IndonesiaSeni.com, Jakarta
- Tika and The Dissidents, sebuah band yang memprovokasi pendengarnya
untuk mencoba berpikir ulang, membuka ruang pandang dan kemungkinan
tentang berbagai hal; Bahwa cinta tak hanya sah bila dijalani antara
laki-laki dan perempuan saja. Patah hati tak harus membuat kita menjadi
cengeng. Bahwa televisi ternyata bukan teman terbaik kita, karena
realitas yang tersaji di layar kaca seperti bius yang mematikan, membuat
kita lupa dan malas untuk berpikir kritis. Pembunuhan intelektualitas
yang dianalogikan seperti ketika Pol Pot membantai ribuan orang tak
berdosa di Kamboja itu disampaikan dalam irama tango yang segar dengan
lirik seperti ini :
It’s the nation’s celebration of amnesia
Who’s the real bad guy after all
When the nation tunes into their television
Weeping and waving goodbye
Underneath the silky road that his daughter paved us
Lies a million nameless graves
But the magic box’s a potent anasthesia…
Di
balik lirik-lirik ini terdapat seorang wanita bernama Kartika Jahja,
yang lebih suka dipanggil Tika. Ia vokalis sekaligus penulis lirik di
album The Headless Songstress, juga ikon utama band ini. Sebelumnya
Tika lebih dikenal sebagai penyanyi solo di scene indie, dan telah
mengeluarkan dua album di tahun 2005 yaitu Frozen Love Songs dan
Defrosted Love Songs. Melalui dua album tersebut, Tika dikenal sebagai
penyanyi solo wanita yang unik, bukan saja karena kemampuan teknik
vokalnya yang kuat, tetapi juga karena lagu-lagunya yang cenderung
bernuansa gelap dan lirik-lirik yang mengekspresikan kegalauan, yang
diinterpretasi sebagian orang sebagai musik yang ‘berat’. Kini Tika
ditemani oleh Susan Agiwitanto (bass), Okky Rahman Oktavian (Drum) dan
Luky Annash (Piano dan Keyboards). “Awalnya pada tahun 2006, dulu
setiap kali mau manggung pusing dengan masalah nyari additional player.
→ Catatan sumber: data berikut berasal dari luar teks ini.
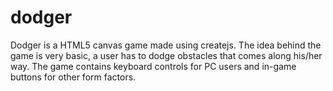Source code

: # dodger
Dodger is a HTML5 canvas game made using createjs. The idea behind the game is very basic, a user has to dodge obstacles that comes along his/her way. The game contains keyboard controls for PC users and in-game buttons for other form factors.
Akhirnya waktu itu gue dan Iman Fattah produser gue, mikir waktu itu
kita harus nyari band nih buat lo akhirnya bergabunglah anak-anak ini.
Dan akhirnya kita bikin lagu, dan pada saat bikin album, kayaknya ini
cocoknya Tika and The Dissidents, karena mereka juga equal dalam proses
album ini, dan influence terbesar gue pada saat itu memang musiknya
mereka. Jadi akhirnya terbentuklah Tika and The Dissidents. Dan gue
menemukan rumah gue di sini.”
Di
kedai kecil miliknya di bilangan Kemang, Tika bercerita mengenai
isu-isu yang menjadi perhatian dan inspirasi dalam menulis lirik untuk
albumnya. Salah satunya mengenai tayangan-tayangan di televisi. “Gue
dulu sempet puasa nonton TV selama 5 tahunan, karena setiap kali
nyalain TV, itu pasti gue marah-marah dan mood gue jadi jelek. Mereka
kok bikin acara TV ini sih, ini ditonton jutaan orang, mereka tau ga
sih? Sampai akhirnya gue berpikir kalo gue marah-marah kayak gini gak
ada gunanya buat siapa-siapa. Dari situ gue mulai nonton TV lagi, dengan
sudut pandang yang berbeda, dengan cara mengolok-olok apa yang kita
lihat di televisi dan lebih luasnya lagi di kehidupan sehari-hari. Dan
lirik dalam album ini sifatnya tidak menuding, dalam artian ‘lu brengsek
gua bener’, tapi kita mengolok-olok apa yang menurut kita pantes buat
dikritisi.”
Apa yang mau kamu sampaikan kepada pendengar band kamu?
“Muluk-muluk
kalo gue bilang ingin melakukan perubahan, karena yang kita lakukan
hanya ingin memberikan opini dari sudut pandang kita karena pada saat
itu ada beberapa tema yang menurut gue mubazir untuk dijadikan sebuah
karya. Dan nggak ada tendensi untuk membuat orang beropini sama dengan
kita. Dan ada beberapa hal yang inspiratif sekali buat gue, yang ada di
otak dan kenapa gak dituangkan ke dalam lirik. Dan dengan cara penulisan
yang gak terlalu lugas juga, jadi kita juga implisit cara menulisnya,
gak mungkin orang langsung nangkep ini tentang apa. Kecuali orang itu
bener-bener baca dan mencoba menalarkan itu. Itu karena gue gak mau
bikin jadi beban moral, karena kita emang gak ada tujuan untuk bikin
sesuatu yang sifatnya righteous atau punya pesan moral atau apa. Kalo
misalnya perubahan apa yang bisa kita buat ya mungkin bisa sedikit
memprovokasi kali ya. Kayak misalnya lagu Pol Pot itu gue seneng banget
beberapa orang yang tadinya tidak tahu Pol Pot jadi search di google,
jadi tahu siapa dia dan menurut gue itu udah lumayan, it’s a step lah.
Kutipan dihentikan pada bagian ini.